This morning, just before I woke up, I was having some long complicated dream about marble racing.  (That’s not completely out of the blue; I’ve been waching “Let’s Plays” of Myst III Exile, and it has a whole section of rolling ball puzzles.) As part of the dream, however, one of the things that came up was that Dan Barker had just died.  (Dan is a co-founder of FFRF, if you don’t recognize the name.)

After I got up, I checked the internet, and as far as I can tell, he’s fine.  Not dead.  This was a total non-event.

This kind of thing happens to people all the time.  Someone or something pops into our minds and for a moment it seems significant.  And then it turns out that it isn’t significant, and we FORGET.  All those old songs you thought about, but didn’t then hear on the radio.  All those old friends you were just thinking of that didn’t call you.  That famous person you were reminded of, and who didn’t have any big news that day.  This is normal, boring, and we just have no reason to remember these things, or how often they happen.

So the few times when, by coincidence, you DO happen to hear that old song, or get a call from that old friend, it seems completely amazing!  Hey everybody, I must be psychic!  I was just thinking about that person, and here’s a news story about them!  What are the odds?

The odds are, that since so many people are thinking about so many things, that once in awhile that coincidence should happen.   What would be weird would be if those coincidences never happened.

As an example, how many people do you think are listening to a Michael Jackson song right now?  Probably quite a lot.  How many people were listening to one, or had just listened to one, when the news broke that Michael Jackson had died?  Probably a similar number.  And a lot of of those people probably told everyone they knew about their amazing coincidence, and how it meant something.

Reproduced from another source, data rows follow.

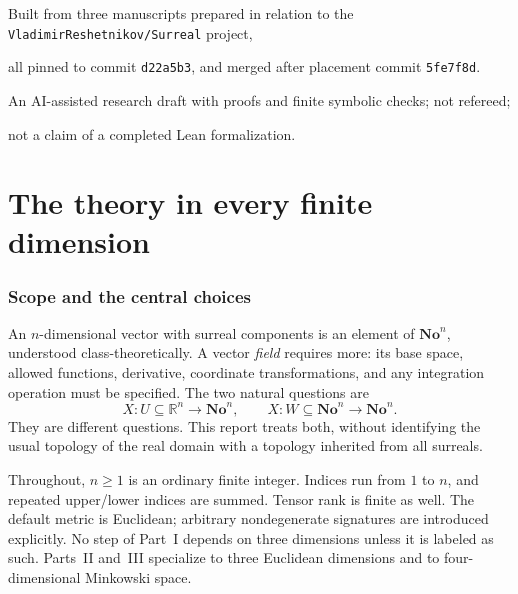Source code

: \documentclass[11pt,letterpaper]{article}
\theoremstyle{definition}
\theoremstyle{remark}
\newcommand{\No}{\mathbf{No}}
\newcommand{\R}{\mathbb R}\newcommand{\C}{\mathbb C}
\newcommand{\repo}{\texttt{VladimirReshetnikov/Surreal}}
\begin{document}
\begin{titlepage}
\begin{minipage}{0.94\textwidth}
\begin{abstract}
Every infinite operation carries an explicit support hypothesis. The
obstructions, among them pointwise-invertible fields without admissible
inverses, infinite-frequency oscillations, infinite boosts and infinite times,
are proved rather than assumed away. Nothing here is a physics claim, a
regularization of singularities, or a transfer of all real analytic existence
theorems.
\end{abstract}
\end{minipage}
\vfill
{\small Built from three manuscripts prepared in relation to the \repo{} project,\par
all pinned to commit \texttt{d22a5b3}, and merged after placement commit \texttt{5fe7f8d}.\par
An AI-assisted research draft with proofs and finite symbolic checks; not refereed;\par
not a claim of a completed Lean formalization.\par}
\end{titlepage}
\hypersetup{pageanchor=true}
\begingroup\small\setlength{\parskip}{0pt}\tableofcontents\endgroup
\clearpage{}

\part{The theory in every finite dimension}\label{vtf:part:general}

\section{Scope and the central choices}\label{vtf:sec:scope}

An $n$-dimensional vector with surreal components is an element of $\No^n$,
understood class-theoretically. A vector \emph{field} requires more: its base
space, allowed functions, derivative, coordinate transformations, and any
integration operation must be specified. The two natural questions are
\[
 X:U\subseteq\R^n\longrightarrow\No^n,
 \qquad
 X:W\subseteq\No^n\longrightarrow\No^n.
\]
They are different questions. This report treats both, without identifying
the usual topology of the real domain with a topology inherited from all
surreals.

Throughout, $n\ge1$ is an ordinary finite integer. Indices run from $1$ to
$n$, and repeated upper/lower indices are summed. Tensor rank is finite as
well. The default metric is Euclidean; arbitrary nondegenerate signatures are
introduced explicitly. No step of Part~I depends on three dimensions unless it
is labeled as such. Parts~II and~III specialize to three Euclidean dimensions and
to four-dimensional Minkowski space.
\end{document}
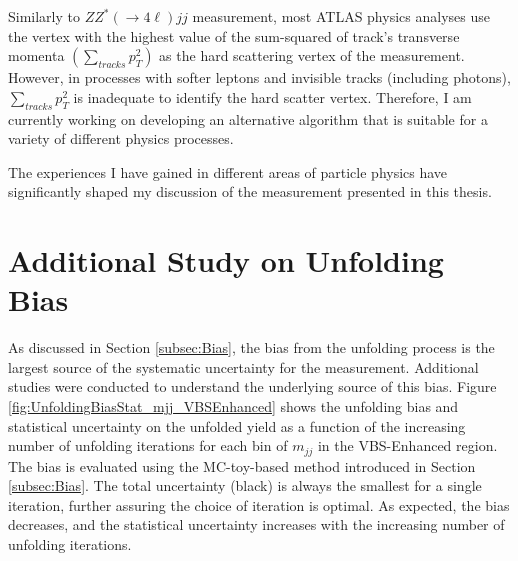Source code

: Similarly to $ZZ^*(\rightarrow 4\ell)jj$ measurement, most ATLAS physics analyses use the vertex with the highest value of the sum-squared of track's transverse momenta $(\sum_{tracks}{p_{T}^2})$ as the hard scattering vertex of the measurement. However, in processes with softer leptons and invisible tracks (including photons), $\sum_{tracks}{p_{T}^2}$ is inadequate to identify the hard scatter vertex. Therefore, I am currently working on developing an alternative algorithm that is suitable for a variety of different physics processes. 

The experiences I have gained in different areas of particle physics have significantly shaped my discussion of the measurement presented in this thesis.  

\section{Additional Study on Unfolding Bias}
\label{Appendix:Unfolding_bias}
As discussed in Section \ref{subsec:Bias}, the bias from the unfolding process is the largest source of the systematic uncertainty for the measurement. Additional studies were conducted to understand the underlying source of this bias. Figure \ref{fig:UnfoldingBiasStat_mjj_VBSEnhanced} shows the unfolding bias and statistical uncertainty on the unfolded yield as a function of the increasing number of unfolding iterations for each bin of $m_{jj}$ in the VBS-Enhanced region. The bias is evaluated using the MC-toy-based method introduced in Section \ref{subsec:Bias}. The total uncertainty (black) is always the smallest for a single iteration, further assuring the choice of iteration is optimal. As expected, the bias decreases, and the statistical uncertainty increases with the increasing number of unfolding iterations.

But all it meant was that human brains are very susceptible to confirmation bias.  We remember the hits, and forget all the misses.  We forget all the boring stuff and remember only what was interesting and different.  The price of keeping our brains free of everyday clutter is that it messes with our understanding of coincidences.

Our Lord of Inconspicuous Consumption July 3, 2018

Posted by Ubi Dubium in Responses, Wow.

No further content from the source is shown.